The Fabergé Museum in Saint Petersburg (Музей Фаберже в Санкт-Петербурге) is a privately owned museum in Saint Petersburg, Russia. It was established by Viktor Vekselberg and his Link of Times foundation in order to repatriate lost cultural valuables to Russia. The museum is located in central Saint Petersburg at the Naryshkin-Shuvalov Palace (21, Fontanka River Embankment) on the Fontanka River. The museum's collection contains more than 4,000 works of decorative applied and fine arts, including gold and silver items, paintings, porcelain and bronze. A highlight of the museum's collection is the group of nine Imperial Easter eggs created by Fabergé for the last two Russian Tsars.

== History ==
The idea of creating a special museum devoted to the creative work of the great Russian jeweler Peter Carl Fabergé came to the Link of Times foundation after the purchase by Viktor Vekselberg in 2004 of a unique collection of Fabergé masterpieces that had been owned by the late Malcolm Forbes. Since then, the Link of Times foundation began building a collection of Russian decorative applied and fine arts, which contains more than 4,000 works. All of the Imperial Easter eggs in the museum's collection are connected to the rule and personal life of the last two Russian emperors: Alexander III and Nicolas II.

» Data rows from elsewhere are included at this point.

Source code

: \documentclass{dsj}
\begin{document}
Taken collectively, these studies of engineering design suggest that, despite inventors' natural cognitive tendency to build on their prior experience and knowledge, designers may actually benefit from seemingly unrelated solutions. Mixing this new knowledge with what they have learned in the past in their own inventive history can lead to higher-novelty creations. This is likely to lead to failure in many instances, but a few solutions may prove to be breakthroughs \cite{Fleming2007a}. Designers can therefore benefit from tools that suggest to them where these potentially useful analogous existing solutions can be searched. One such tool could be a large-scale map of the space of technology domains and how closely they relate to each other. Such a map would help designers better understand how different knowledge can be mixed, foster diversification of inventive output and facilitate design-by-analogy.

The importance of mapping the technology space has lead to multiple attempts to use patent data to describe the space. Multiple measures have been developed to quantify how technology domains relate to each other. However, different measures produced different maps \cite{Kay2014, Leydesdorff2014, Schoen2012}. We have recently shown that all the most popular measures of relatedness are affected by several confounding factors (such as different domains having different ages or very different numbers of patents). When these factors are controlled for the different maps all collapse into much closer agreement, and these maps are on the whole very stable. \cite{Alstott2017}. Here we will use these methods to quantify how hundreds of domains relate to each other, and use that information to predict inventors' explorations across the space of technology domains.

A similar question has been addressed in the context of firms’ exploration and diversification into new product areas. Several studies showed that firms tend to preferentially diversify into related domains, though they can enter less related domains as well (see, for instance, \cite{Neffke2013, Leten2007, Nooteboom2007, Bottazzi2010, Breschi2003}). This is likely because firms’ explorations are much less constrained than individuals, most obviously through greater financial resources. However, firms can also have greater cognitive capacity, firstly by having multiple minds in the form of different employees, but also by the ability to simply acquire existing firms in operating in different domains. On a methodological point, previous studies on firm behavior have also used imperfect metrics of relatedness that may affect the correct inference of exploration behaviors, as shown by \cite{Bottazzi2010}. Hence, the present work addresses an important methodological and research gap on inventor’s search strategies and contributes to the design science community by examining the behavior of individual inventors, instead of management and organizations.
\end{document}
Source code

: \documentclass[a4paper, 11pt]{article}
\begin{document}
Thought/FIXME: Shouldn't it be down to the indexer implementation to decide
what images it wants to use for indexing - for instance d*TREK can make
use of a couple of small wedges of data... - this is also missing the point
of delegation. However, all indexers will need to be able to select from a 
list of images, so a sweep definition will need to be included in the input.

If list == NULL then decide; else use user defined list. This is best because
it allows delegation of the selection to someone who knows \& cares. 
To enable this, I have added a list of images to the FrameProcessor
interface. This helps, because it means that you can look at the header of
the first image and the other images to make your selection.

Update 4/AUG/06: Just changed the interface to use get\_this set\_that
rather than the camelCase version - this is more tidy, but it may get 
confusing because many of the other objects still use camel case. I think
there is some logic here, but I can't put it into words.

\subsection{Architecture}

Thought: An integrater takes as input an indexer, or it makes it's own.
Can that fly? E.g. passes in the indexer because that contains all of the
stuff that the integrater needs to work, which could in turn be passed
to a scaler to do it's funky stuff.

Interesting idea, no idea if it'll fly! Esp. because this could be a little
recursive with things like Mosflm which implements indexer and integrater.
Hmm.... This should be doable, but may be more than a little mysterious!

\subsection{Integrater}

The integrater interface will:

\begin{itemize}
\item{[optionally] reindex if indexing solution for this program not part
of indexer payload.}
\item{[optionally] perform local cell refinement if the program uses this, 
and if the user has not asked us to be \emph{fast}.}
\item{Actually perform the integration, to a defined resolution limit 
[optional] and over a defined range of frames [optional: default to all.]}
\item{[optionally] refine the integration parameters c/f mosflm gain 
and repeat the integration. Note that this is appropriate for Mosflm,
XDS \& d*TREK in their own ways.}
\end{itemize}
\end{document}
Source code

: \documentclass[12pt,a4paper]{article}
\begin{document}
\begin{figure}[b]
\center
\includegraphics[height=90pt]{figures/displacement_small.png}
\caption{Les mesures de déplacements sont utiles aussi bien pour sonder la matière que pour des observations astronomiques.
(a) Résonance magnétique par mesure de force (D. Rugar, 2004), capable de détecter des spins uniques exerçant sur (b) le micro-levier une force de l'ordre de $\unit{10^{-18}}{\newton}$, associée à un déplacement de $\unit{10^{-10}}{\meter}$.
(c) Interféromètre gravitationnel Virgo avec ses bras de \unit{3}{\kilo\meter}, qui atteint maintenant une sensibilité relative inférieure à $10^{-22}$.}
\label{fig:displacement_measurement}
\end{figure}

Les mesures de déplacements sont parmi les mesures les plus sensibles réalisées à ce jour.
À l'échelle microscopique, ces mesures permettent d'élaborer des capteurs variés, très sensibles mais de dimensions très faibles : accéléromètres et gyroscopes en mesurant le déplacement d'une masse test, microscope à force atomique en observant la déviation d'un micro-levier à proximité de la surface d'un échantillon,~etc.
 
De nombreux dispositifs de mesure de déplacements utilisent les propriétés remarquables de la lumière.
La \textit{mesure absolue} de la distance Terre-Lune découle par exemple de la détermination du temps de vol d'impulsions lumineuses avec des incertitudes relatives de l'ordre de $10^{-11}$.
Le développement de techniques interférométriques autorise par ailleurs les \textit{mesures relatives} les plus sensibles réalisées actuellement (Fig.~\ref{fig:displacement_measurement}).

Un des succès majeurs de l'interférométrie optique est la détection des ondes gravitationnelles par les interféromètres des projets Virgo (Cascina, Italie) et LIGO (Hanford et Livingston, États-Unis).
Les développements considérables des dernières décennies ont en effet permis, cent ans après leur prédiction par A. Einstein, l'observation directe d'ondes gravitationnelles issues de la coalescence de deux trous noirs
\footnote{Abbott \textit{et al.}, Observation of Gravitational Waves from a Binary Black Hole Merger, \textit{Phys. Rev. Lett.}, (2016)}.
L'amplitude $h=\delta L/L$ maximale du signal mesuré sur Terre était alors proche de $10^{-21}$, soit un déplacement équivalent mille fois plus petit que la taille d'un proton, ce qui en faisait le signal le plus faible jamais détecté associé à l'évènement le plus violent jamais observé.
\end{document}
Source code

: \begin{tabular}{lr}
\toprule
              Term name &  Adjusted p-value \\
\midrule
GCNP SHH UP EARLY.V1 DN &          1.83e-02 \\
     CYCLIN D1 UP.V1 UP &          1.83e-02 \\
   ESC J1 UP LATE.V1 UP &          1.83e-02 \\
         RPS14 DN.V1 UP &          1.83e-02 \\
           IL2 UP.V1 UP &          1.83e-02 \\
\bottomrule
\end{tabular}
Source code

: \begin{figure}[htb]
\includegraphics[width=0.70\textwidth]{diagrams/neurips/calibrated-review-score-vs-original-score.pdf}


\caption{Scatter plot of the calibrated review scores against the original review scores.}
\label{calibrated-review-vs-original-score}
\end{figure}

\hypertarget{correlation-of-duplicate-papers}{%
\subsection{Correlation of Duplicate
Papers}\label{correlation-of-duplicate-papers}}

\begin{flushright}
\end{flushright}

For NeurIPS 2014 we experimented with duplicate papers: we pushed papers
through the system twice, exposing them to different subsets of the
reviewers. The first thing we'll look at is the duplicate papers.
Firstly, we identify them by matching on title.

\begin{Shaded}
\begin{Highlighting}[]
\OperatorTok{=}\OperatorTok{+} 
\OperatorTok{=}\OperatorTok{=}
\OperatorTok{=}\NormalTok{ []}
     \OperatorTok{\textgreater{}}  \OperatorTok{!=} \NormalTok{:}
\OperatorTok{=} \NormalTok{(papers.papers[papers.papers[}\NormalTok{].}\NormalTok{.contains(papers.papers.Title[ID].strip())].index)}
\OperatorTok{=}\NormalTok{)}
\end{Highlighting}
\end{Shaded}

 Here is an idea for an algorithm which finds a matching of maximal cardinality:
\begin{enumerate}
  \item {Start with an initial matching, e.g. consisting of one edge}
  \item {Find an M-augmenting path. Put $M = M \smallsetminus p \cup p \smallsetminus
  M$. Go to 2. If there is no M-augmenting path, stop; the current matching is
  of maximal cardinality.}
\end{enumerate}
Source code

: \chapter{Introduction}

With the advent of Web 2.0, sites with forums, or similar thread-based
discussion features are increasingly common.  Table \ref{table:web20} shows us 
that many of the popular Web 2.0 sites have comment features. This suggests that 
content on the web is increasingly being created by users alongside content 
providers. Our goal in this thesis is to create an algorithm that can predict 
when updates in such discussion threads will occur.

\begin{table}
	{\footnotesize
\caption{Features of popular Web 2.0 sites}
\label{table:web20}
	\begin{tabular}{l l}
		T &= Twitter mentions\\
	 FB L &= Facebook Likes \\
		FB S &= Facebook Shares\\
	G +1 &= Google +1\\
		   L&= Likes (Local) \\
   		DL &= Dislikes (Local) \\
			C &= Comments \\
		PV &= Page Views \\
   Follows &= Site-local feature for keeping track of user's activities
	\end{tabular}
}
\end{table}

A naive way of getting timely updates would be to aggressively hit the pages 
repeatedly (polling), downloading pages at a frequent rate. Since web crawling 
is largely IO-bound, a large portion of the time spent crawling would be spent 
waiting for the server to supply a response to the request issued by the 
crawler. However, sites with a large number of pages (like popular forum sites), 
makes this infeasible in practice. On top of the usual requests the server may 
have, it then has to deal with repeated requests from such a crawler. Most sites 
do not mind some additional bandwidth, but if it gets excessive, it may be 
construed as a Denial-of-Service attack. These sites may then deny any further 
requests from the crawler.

The Link of Times foundation began restoring the 18th-century Naryshkin-Shuvalov Palace (which is rented by the foundation) in St. Petersburg in 2006, with the goal of opening the museum in the palace. A significant amount of work was done over seven years to recreate the historical appearance of the palace. This was the first full-fledged restoration of the palace in its entire 200-year history. The official opening ceremony of the Fabergé Museum took place on 19 November 2013.

== The collection ==
The Fabergé Museum's collection has nine Imperial Easter eggs that were made to the order of the last two Romanov Tsars. The eggs were bought by Vekselberg in 2004 from the family of the American newspaper magnate Malcolm Forbes. He purchased them just before they came up for auction, paying $100 million for the Forbes family's entire Fabergé collection.

In total, there are fifteen Fabergé eggs in the Blue Room of Naryshkin-Shuvalov Palace, as well as a miniature picture frame in the form of a heart – the surprise from the lost Mauve egg of 1897.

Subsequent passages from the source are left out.